The default data type for HDFS Sink is Sequence file. Set the hdfs.fileType to
DataStream. See details here:
http://flume.apache.org/FlumeUserGuide.html#hdfs-sink
Thanks,
Hari
On Friday, October 4, 2013 at 6:52 AM, Deepak Subhramanian wrote:
> I tried using the HDFS Sink to generate the avro file by using the serializer
> as avro_event. But it is not generating avro file. But a sequence file. Is it
> not suppose to generate a avro file with default schema ? Or do I have to
> generate the avro data from text in my HTTPHandler source ?
>
> "{ \"type\":\"record\", \"name\": \"Event\", \"fields\": [" +
> " {\"name\": \"headers\", \"type\": { \"type\": \"map\", \"values\":
> \"string\" } }, " +
> " {\"name\": \"body\", \"type\": \"bytes\" } ] }");
>
>
>
> On Thu, Oct 3, 2013 at 3:36 PM, Deepak Subhramanian
> <[email protected] (mailto:[email protected])> wrote:
> > Hi ,
> >
> > I want to convert xml files in text to an avro file and store it in hdfs .
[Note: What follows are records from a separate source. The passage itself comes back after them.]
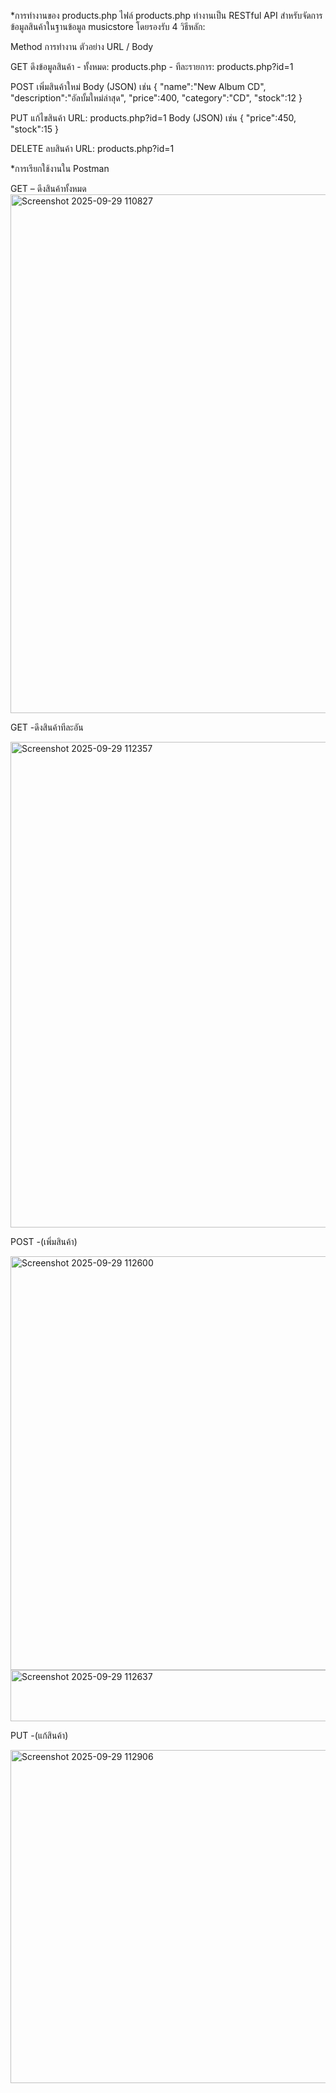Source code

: *การทำงานของ products.php
ไฟล์ products.php ทำงานเป็น RESTful API สำหรับจัดการข้อมูลสินค้าในฐานข้อมูล musicstore โดยรองรับ 4 วิธีหลัก:

Method	 การทำงาน	            ตัวอย่าง URL / Body

GET	     ดึงข้อมูลสินค้า	       - ทั้งหมด: products.php
                             - ทีละรายการ: products.php?id=1
                             
POST	   เพิ่มสินค้าใหม่	         Body (JSON) เช่น { "name":"New Album CD", "description":"อัลบั้มใหม่ล่าสุด", "price":400, "category":"CD", "stock":12 }

PUT	     แก้ไขสินค้า	           URL: products.php?id=1
                             Body (JSON) เช่น { "price":450, "stock":15 }
                             
DELETE	 ลบสินค้า	           URL: products.php?id=1

*การเรียกใช้งานใน Postman

GET – ดึงสินค้าทั้งหมด
<img width="1217" height="830" alt="Screenshot 2025-09-29 110827" src="https://github.com/user-attachments/assets/b7c3ca44-e644-4dc5-baf4-cf3c7450d819" />



GET -ดึงสินค้าทีละอัน



<img width="777" height="777" alt="Screenshot 2025-09-29 112357" src="https://github.com/user-attachments/assets/87ee1c0f-e4b6-4aa1-b7b0-943e35c36655" />


POST -(เพิ่มสินค้า)




<img width="612" height="662" alt="Screenshot 2025-09-29 112600" src="https://github.com/user-attachments/assets/7d57a82d-3565-4dcb-9adf-c0f2eea1f3e9" />
<img width="1243" height="82" alt="Screenshot 2025-09-29 112637" src="https://github.com/user-attachments/assets/f9c4c50f-e50c-4aa1-b8b7-abed213115c4" />

PUT -(แก้สินค้า)




<img width="646" height="533" alt="Screenshot 2025-09-29 112906" src="https://github.com/user-attachments/assets/4ff1454e-d3e1-4032-8b2a-575d65d90849" />



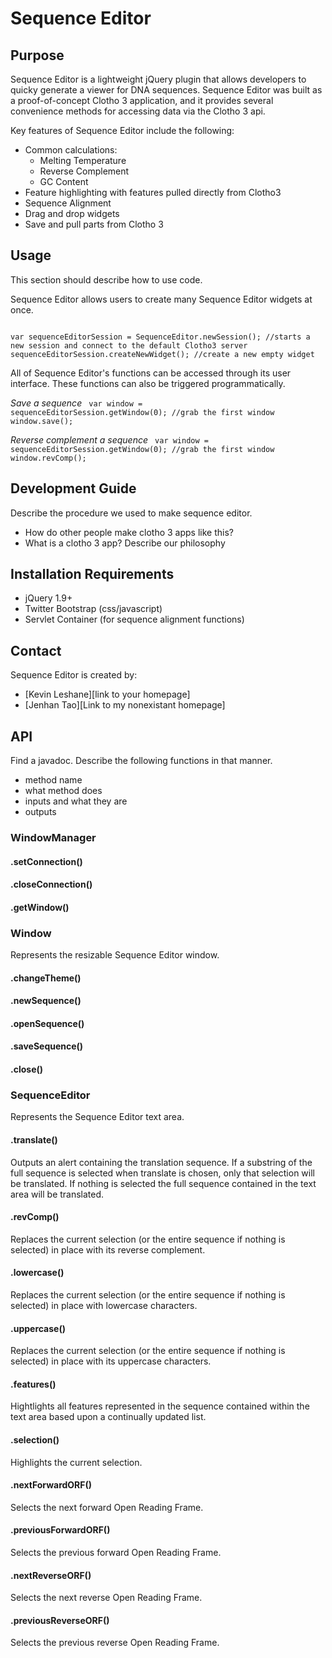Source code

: Sequence Editor
===============
Purpose
---------------
Sequence Editor is a lightweight jQuery plugin that allows developers to quicky generate a viewer for DNA sequences. Sequence Editor was built as a proof-of-concept Clotho 3 application, and it provides several convenience methods for accessing data via the Clotho 3 api.

Key features of Sequence Editor include the following:
* Common calculations:
  * Melting Temperature
  * Reverse Complement
  * GC Content
* Feature highlighting with features pulled directly from Clotho3
* Sequence Alignment
* Drag and drop widgets
* Save and pull parts from Clotho 3

Usage
---------------
This section should describe how to use code.

Sequence Editor allows users to create many Sequence Editor widgets at once.

<code>
var sequenceEditorSession = SequenceEditor.newSession(); //starts a new session and connect to the default Clotho3 server
sequenceEditorSession.createNewWidget(); //create a new empty widget
</code>

All of Sequence Editor's functions can be accessed through its user interface. These functions can also be triggered programmatically. 

*Save a sequence*
<code>
var window = sequenceEditorSession.getWindow(0); //grab the first window
window.save();
</code>

*Reverse complement a sequence*
<code>
var window = sequenceEditorSession.getWindow(0); //grab the first window
window.revComp();
</code>

Development Guide
---------------
Describe the procedure we used to make sequence editor. 
* How do other people make clotho 3 apps like this?
* What is a clotho 3 app? Describe our philosophy

Installation Requirements
---------------
* jQuery 1.9+
* Twitter Bootstrap (css/javascript)
* Servlet Container (for sequence alignment functions)

Contact
---------------
Sequence Editor is created by:
* [Kevin Leshane][link to your homepage]
* [Jenhan Tao][Link to my nonexistant homepage]

API
---------------
Find a javadoc. Describe the following functions in that manner. 
* method name
* what method does
* inputs and what they are
* outputs

### WindowManager ###

#### .setConnection() ####

#### .closeConnection() ####

#### .getWindow() ####


### Window ###
Represents the resizable Sequence Editor window.

#### .changeTheme() ####

#### .newSequence() ####

#### .openSequence() ####

#### .saveSequence() ####

#### .close() ####



### SequenceEditor ###
Represents the Sequence Editor text area.


#### .translate() ####
Outputs an alert containing the translation sequence. If a substring of the full sequence is selected when translate is chosen, only that selection will be translated. If nothing is selected the full sequence contained in the text area will be translated.


#### .revComp() ####
Replaces the current selection (or the entire sequence if nothing is selected) in place with its reverse complement.


#### .lowercase() ####
Replaces the current selection (or the entire sequence if nothing is selected) in place with lowercase characters.


#### .uppercase() ####
Replaces the current selection (or the entire sequence if nothing is selected) in place with its uppercase characters.


#### .features() ####
Hightlights all features represented in the sequence contained within the text area based upon a continually updated list.


#### .selection() ####
Highlights the current selection.


#### .nextForwardORF() ####
Selects the next forward Open Reading Frame.


#### .previousForwardORF() ####
Selects the previous forward Open Reading Frame.


#### .nextReverseORF() ####
Selects the next reverse Open Reading Frame.


#### .previousReverseORF() ####
Selects the previous reverse Open Reading Frame.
> > I get the xml files as a post request. I extended the HTTPHandler to
> > process the XML post request. Do I have to convert the data in text to avro
> > in HTTPHandler or does the Avro Sink or HDFSSink convert it directly to
> > avro with some configuration details. I want to store the entire xml string
> > in an avro variable.
> >
> > Thanks in advance for any inputs.
> > Deepak Subhramanian
> >
> >
>
>
>
>
>
> --
> Deepak Subhramanian